The other part of the game is Arkham Asylum style combat: you drop into a group of enemies and automatically punch those closest to you, leaping away with the dodge button whenever your spider sense tingles. It’s very very very smooth, exhilarating and satisfies some violent urge in my bones. My favorite movie is when I slide under someone, then continue chaining attacks on them up from the other side, using their body as cover form the bullets or punches coming at me that I would have had to dodge otherwise. Spiderman has the coolest style of fighting, and it’s a joy to do it.

But it’s the way the two come together to really make the game, and really make you feel like Spiderman. You webswing exhilaratingly through the city, then drop down to the street to beat up some thugs threatening your neighborhood. Once they’re webbed up, you swing away, continuing your patrol. It’s what spiderman does in his day to day. The comics depict the more narrative things that happen, but when the story isn’t happening, all he does is patrol Manhattan and fight people. This is the superfun experience the game allows you to have, effortlessly moving, fighting, and transversing again, feeling like you are living the day-to-day of Peter Parker. You long to be out there on the web whenever you are out-of-costume, making you realize the element of selfish fun that must be part of what draws Peter to his life as Spiderman, no matter how much the narrative paints his double life as terrible.

But the narrative does successfully convey the struggle of his life, the pressures he must feel, in a way no other spiderman story has for me. Seeing his relationships jeopardized time and time again, understanding the duty he has, seeing his best friends turn on him — it’s a great distillation of the best elements of the comics. Spending so much time with the character really allows you to understand what kind of icon they are.

A more troubling aspect I realized while playing is the way that Spiderman is an extension of the police state. He is all about squashing unrest, maintaining order, policing the streets and enacting violence in the name of preserving day to day social structures because he has the force to do so. This game makes it more explicit: he works with a police officer, Yuri, who tells him what to do and where to go, and so he works alongside and for the NYPD. The villains are all criminals. Many of them are escaped prisoners from Ryker’s island, who are portrayed as pure menaces, which no place to belong but in the criminal justice system. Spiderman defends the prison industrial complex, unquestioningly fighting, beating up, and capturing people the state deems as criminal wherever he sees them. He throws people off roofs and beats them senseless, just because they are dealing drugs or wearing jumpsuits.

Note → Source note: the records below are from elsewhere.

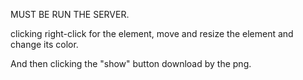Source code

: MUST BE RUN THE SERVER.

clicking right-click for the element, move and resize the element and change its color.

And then clicking the "show" button download by the png.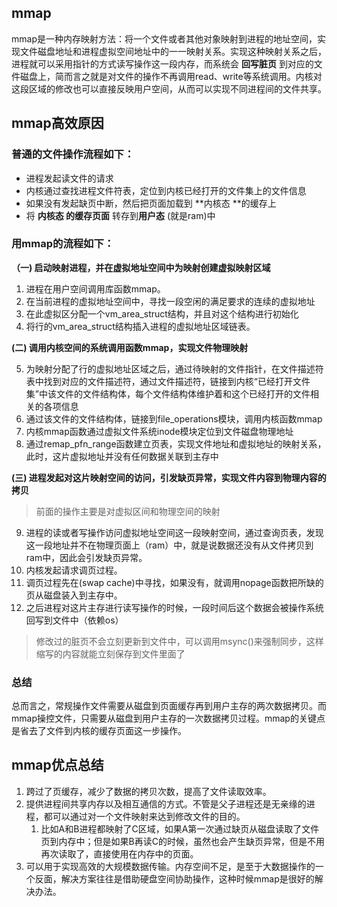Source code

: ## mmap

mmap是一种内存映射方法：将一个文件或者其他对象映射到进程的地址空间，实现文件磁盘地址和进程虚拟空间地址中的一一映射关系。实现这种映射关系之后，进程就可以采用指针的方式读写操作这一段内存，而系统会 **回写脏页** 到对应的文件磁盘上，简而言之就是对文件的操作不再调用read、write等系统调用。内核对这段区域的修改也可以直接反映用户空间，从而可以实现不同进程间的文件共享。

## mmap高效原因

### 普通的文件操作流程如下：

- 进程发起读文件的请求
- 内核通过查找进程文件符表，定位到内核已经打开的文件集上的文件信息
- 如果没有发起缺页中断，然后把页面加载到 **内核态 **的缓存上
- 将  **内核态 的缓存页面** 转存到**用户态** (就是ram)中

### 用mmap的流程如下：

**（一) 启动映射进程，并在虚拟地址空间中为映射创建虚拟映射区域**

1. 进程在用户空间调用库函数mmap。
2. 在当前进程的虚拟地址空间中，寻找一段空闲的满足要求的连续的虚拟地址
3. 在此虚拟区分配一个vm_area_struct结构，并且对这个结构进行初始化
4. 将行的vm_area_struct结构插入进程的虚拟地址区域链表。

**(二) 调用内核空间的系统调用函数mmap，实现文件物理映射**

5. 为映射分配了行的虚拟地址区域之后，通过待映射的文件指针，在文件描述符表中找到对应的文件描述符，通过文件描述符，链接到内核“已经打开文件集”中该文件的文件结构体，每个文件结构体维护着和这个已经打开的文件相关的各项信息
6. 通过该文件的文件结构体，链接到file_operations模块，调用内核函数mmap
7. 内核mmap函数通过虚拟文件系统inode模块定位到文件磁盘物理地址
8. 通过remap_pfn_range函数建立页表，实现文件地址和虚拟地址的映射关系，此时，这片虚拟地址并没有任何数据关联到主存中

**(三) 进程发起对这片映射空间的访问，引发缺页异常，实现文件内容到物理内容的拷贝**

>前面的操作主要是对虚拟区间和物理空间的映射

9. 进程的读或者写操作访问虚拟地址空间这一段映射空间，通过查询页表，发现这一段地址并不在物理页面上（ram）中，就是说数据还没有从文件拷贝到ram中，因此会引发缺页异常。
10. 内核发起请求调页过程。
11. 调页过程先在(swap cache)中寻找，如果没有，就调用nopage函数把所缺的页从磁盘装入到主存中。
12. 之后进程对这片主存进行读写操作的时候，一段时间后这个数据会被操作系统回写到文件中（依赖os）

> 修改过的脏页不会立刻更新到文件中，可以调用msync()来强制同步，这样缩写的内容就能立刻保存到文件里面了

### 总结

总而言之，常规操作文件需要从磁盘到页面缓存再到用户主存的两次数据拷贝。而mmap操控文件，只需要从磁盘到用户主存的一次数据拷贝过程。mmap的关键点是省去了文件到内核的缓存页面这一步操作。



## mmap优点总结

1. 跨过了页缓存，减少了数据的拷贝次数，提高了文件读取效率。
2. 提供进程间共享内存以及相互通信的方式。不管是父子进程还是无亲缘的进程，都可以通过对一个文件映射来达到修改文件的目的。
   1. 比如A和B进程都映射了C区域，如果A第一次通过缺页从磁盘读取了文件页到内存中；但是如果B再读C的时候，虽然也会产生缺页异常，但是不用再次读取了，直接使用在内存中的页面。
3. 可以用于实现高效的大规模数据传输。内存空间不足，是至于大数据操作的一个反面，解决方案往往是借助硬盘空间协助操作，这种时候mmap是很好的解决办法。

Perhaps to offset these questionable politics, the game also adds super-militarized mercenaries who work for the CEO/mayor, Normal Osborn. They arrest protestors and harass people, and beating up the authoritarian fascists feels a lot more heroic then when Spiderman drops down to beat the shit out of drug dealers. Norman Osborn’s character is interesting - a clear statement about the corporate-government ties in America, placing Spider-man’s greatest villain at the head of the government. But Spider-man supports and protects him throughout the whole game: the villains are those trying to punish Osborn. Osborn never even turns to villainy in this game, although the hints and suggestions are there, of course. We’ll have to wait until part 2 to see Spiderman fight the corporate police state, I guess.